Thank you so much! Yes, so, Muskets and Minuets is the first in a planned trilogy, and book 1 is a coming of age story set in Massachusetts in my hometown during the years leading up to the American War for Independence. I was inspired by my hometown. It’s small, but old and historical (at least by American standards). We had people accused of, and hanged, for witchcraft during the infamous Salem Witch Trials, and when I learned men from our town’s militia answered the call on the morning of April 19th, 1775 to march on Lexington and Concord, I knew I needed to write a story to honor my town and the people who once lived there.
When researching this era, did you come upon any unexpected surprises?
I’d say I did, but with relation to my hometown. It was spring, and the farmers were readying the fields for planting. There were documents that stated men left their ploughs mid-furrow upon learning the British had opened fire on militia at Lexington. This image has really stuck with me, it really hit home that these were ordinary people with a duty to fight. And they did.
On a broader, less serious note, when I was researching 18th century clothing and style, I was particularly excited to learn that the 18th century was essentially a beardless century. I hate beards, haha!
Why do you think this period in history is still really popular with readers?
I actually don’t believe this period is all too popular. Part of the reason I wanted to write this book is because everything in the media, from books to TV series to movies, showcases the American War for Independence after 1776. My book begins in 1769 and ends in 1775, as the war is beginning. I wanted to showcase Boston and Massachusetts, and what led up to the war, and why the war happened. To my knowledge, no one else has really done that. I wanted to show why Massachusetts is still called ‘the birthplace of the revolution’.
But that being said, I do think the 18th century in general is popular with readers, though not as much as the regency era, but people like the period of Marie Antoinette and the Duchess of Devonshire. And for Americans in particular, we like to read about our independence. I think the style of the period is glamorous (for the wealthy)—the silk gowns with wide hoops, wigs and painted faces; it’s the age of Mozart and Haydn and Vivaldi. The architecture, the philosophy, all of it was an awakening of sorts from the 17th century and earlier, and I think readers appreciate all that.
What do you think is the most challenging aspect of writing Historical Fiction during this era?
The dialogue. By far the dialogue. As an author, I want to convey a sense of realism to my readers, and I want to immerse them into the world of my characters. As far as we can tell, people back then didn’t speak like us today, and for me personally, modern dialogue in historical fiction takes me right out of the story. It’s a huge anachronism. I tried to weave as much slang and vernacular as I could into character conversations, but it was a real challenge striking a balance between too much slang, the characters sounding too stiff or formal, or too modern. It’s a real challenge.

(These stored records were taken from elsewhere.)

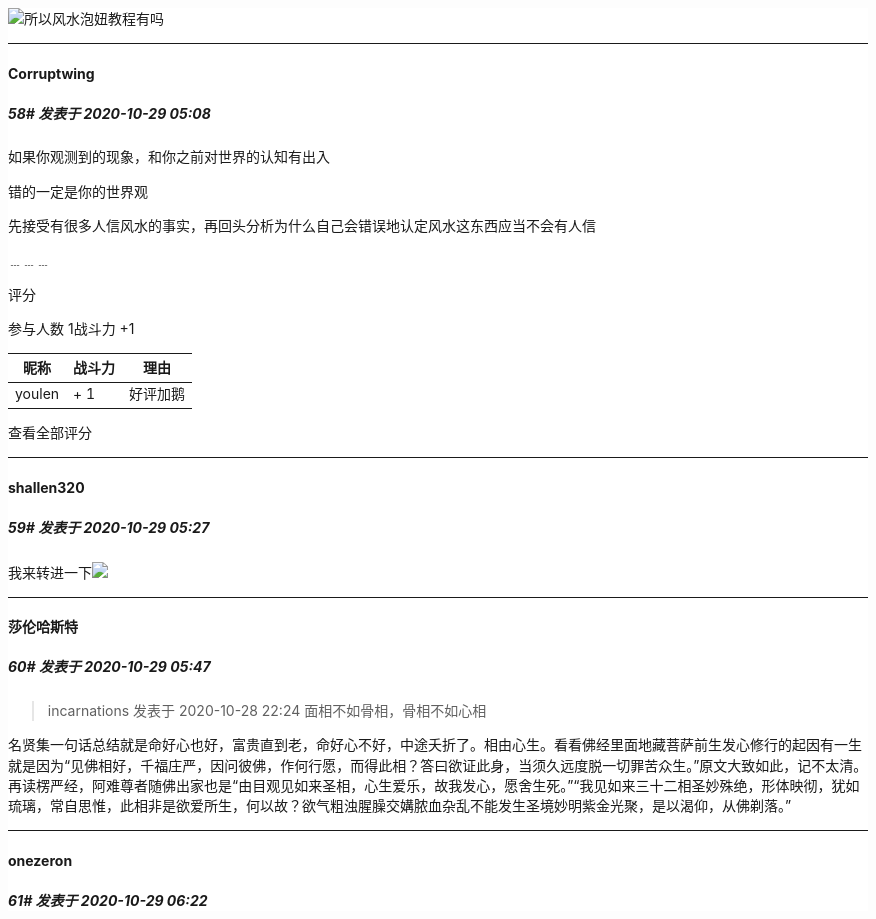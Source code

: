 
<img src="https://static.saraba1st.com/image/smiley/face2017/043.png" referrerpolicy="no-referrer">所以风水泡妞教程有吗


-----

####  Corruptwing  
##### 58#       发表于 2020-10-29 05:08


如果你观测到的现象，和你之前对世界的认知有出入

错的一定是你的世界观

先接受有很多人信风水的事实，再回头分析为什么自己会错误地认定风水这东西应当不会有人信


﹍﹍﹍

评分


 参与人数 1战斗力 +1

|昵称|战斗力|理由|
|----|---|---|
| youlen| + 1|好评加鹅|


查看全部评分


-----

####  shallen320  
##### 59#       发表于 2020-10-29 05:27


我来转进一下<img src="https://static.saraba1st.com/image/smiley/face2017/048.png" referrerpolicy="no-referrer">


-----

####  莎伦哈斯特  
##### 60#       发表于 2020-10-29 05:47


<blockquote>incarnations 发表于 2020-10-28 22:24
面相不如骨相，骨相不如心相


</blockquote>
名贤集一句话总结就是命好心也好，富贵直到老，命好心不好，中途夭折了。相由心生。看看佛经里面地藏菩萨前生发心修行的起因有一生就是因为“见佛相好，千福庄严，因问彼佛，作何行愿，而得此相？答曰欲证此身，当须久远度脱一切罪苦众生。”原文大致如此，记不太清。再读楞严经，阿难尊者随佛出家也是“由目观见如来圣相，心生爱乐，故我发心，愿舍生死。”“我见如来三十二相圣妙殊绝，形体映彻，犹如琉璃，常自思惟，此相非是欲爱所生，何以故？欲气粗浊腥臊交媾脓血杂乱不能发生圣境妙明紫金光聚，是以渴仰，从佛剃落。”


-----

####  onezeron  
##### 61#       发表于 2020-10-29 06:22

The other challenging thing is the research. Sometimes, you don’t know what you don’t know, and so you’ll be in the middle of writing a scene, and suddenly you’re like “oh no, I don’t know if this was invented yet” or something of the like. Luckily, the 18th century is widely researched and studied. The hardest part about reading primary sources from this era? The spelling. At this time, there were no dictionaries for how words were supposed to be spelled. Most of the time, when you read letters or documents from this era, it’s spelled the way words sounded when spoken—which gives us clues as to how people may have sounded when they spoke, IE accents and dialects—but it can be a challenge when you don’t know what it is they’re writing about. Some use old spellings of words, and I did use one of these in my book: receipt. Today, that word, as written, means something else, but back then, receipt is recipe. Words like intercourse, and violent, also mean something different back then than they do today. Back then, you loved someone most violently, or you described the intensity of your affections as ‘violent’. This was not a bad thing. Back then, your intercourse with your neighbour was a conversation, not the intimate act of love we think of today. We see a lot of these different uses of language in older books, like in the works of Jane Austen. So when doing this kind of research, the meaning of what you’re reading could be very different from what our modern language dictates.
Does one of the main characters hold a special place in your heart? If so, why?
I’ve become very attached to all of my main characters. I’ve known them since I was 16. But I think George is extra special to me. I wrote him as the older brother I’ve always wanted. I think he delivers!